Druck der Straße
1. November 2024
Internationale Perspektiven auf den gesellschaftlichen Einfluss von Protesten
In seinem Buch »Die neue Protestkultur« bietet Tareq Sydiq eine tiefgehende Analyse der gegenwärtigen Protestbewegungen und von deren gesellschaftlichen Auswirkungen. Am Beispiel von Hongkong, sozialen Bewegungen in Deutschland, der feministischen Bewegung im Iran und der Revolution und Gegenbewegung im Sudan werden die Dynamiken, die diese Bewegungen prägen, aufgezeigt. Thema ist ebenso, wie die vermeintlich spontanen Proteste mit sozialen Bewegungen verknüpft sind.
Das Buch ist in mehrere Kapitel unterteilt, die jeweils einen bestimmten Aspekt der Protestkultur thematisieren. Sydiq beginnt mit einer umfassenden Einführung in die Geschichte des Protests, von den frühen sozialen Bewegungen bis hin zu den heutigen globalen Kämpfen. Er macht deutlich, dass viele der gegenwärtigen Bewegungen, sei es im Kontext von Klimaaktivismus, Antirassismus oder sozialen Gerechtigkeitsfragen, auf langjährige Traditionen zurückblicken.

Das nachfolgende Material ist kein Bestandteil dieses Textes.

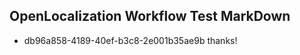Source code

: ## OpenLocalization Workflow Test MarkDown
* db96a858-4189-40ef-b3c8-2e001b35ae9b thanks!

<!--HONumber=Aug16_HO5-->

Ein zentraler Punkt der Analyse ist die Rolle der sozialen Medien. Sydiq argumentiert, dass Plattformen wie X (einst Twitter), Instagram und TikTok nicht nur als Sprachrohre für Aktivist*innen fungieren, sondern auch neue Formen der Mobilisierung und Vernetzung ermöglichen. Dies zeigt sich vor allem anhand der Demokratieproteste in Hongkong, deren dezentrale Organisierung maßgeblich über soziale Netzwerke und Apps möglich war und es so dem Staat erschwert wurde, gegen die Proteste vorzugehen.
Ob Proteste erfolgreich sind, lässt sich allerdings immer erst im Nachhinein feststellen und hängt von vielen äußeren Faktoren ab. Doch auch, wenn Proteste ihr Ziel nicht erreichen, sammeln Protestierer*innen dabei Fähigkeiten und Kontakte, auf die sie sich später wieder stützen können. Und das Verhältnis von Protest und Politik? Proteste können ein wichtiges Korrektiv sein, aber Politik nicht ersetzen, so Sydiq. Das beständige Hineinwirken in die Gesellschaft und auf politischer Ebene wird durch soziale Bewegungen verstetigt, die allerdings weniger aus Protesten hervorgehen, sondern oft für diese die Grundlage schaffen.
Im letzten Kapitel blickt Sydiq kritisch auf die Einschränkung von Grundrechten am Beispiel der Debatten rund um Versammlungsfreiheit und auf die Rolle von Protest als ein politisches Frühwarnsystem bei gesellschaftlichen Fehlentwicklungen. Zudem geht er darauf ein, dass Proteste auch von extrem Rechten und islamistischen Kräften genutzt werden. Hier braucht es kräftigen demokratischen Gegenwind – auf der Straße und in den Parlamenten.
Sydiq gelingt es, komplexere Theorien verständlich zu machen, ohne dabei an Tiefe zu verlieren. Die Verwendung von Beispielen macht die Argumentation anschaulicher. Stellenweise hätte eine Einführung in die Gegebenheiten der jeweiligen nationalen gesellschaftlichen Kontexte und Ziele der Proteste geholfen, diese besser zu verstehen – hier verliert Sydiq vielleicht manchmal in der Analyse seine Leser*innen etwas. Insgesamt ist das Buch ein lesenswerter Beitrag zur aktuellen Debatte über soziale Bewegungen und deren Rolle in der Gesellschaft. Es regt zum Nachdenken an, welchen Einfluss Proteste haben können.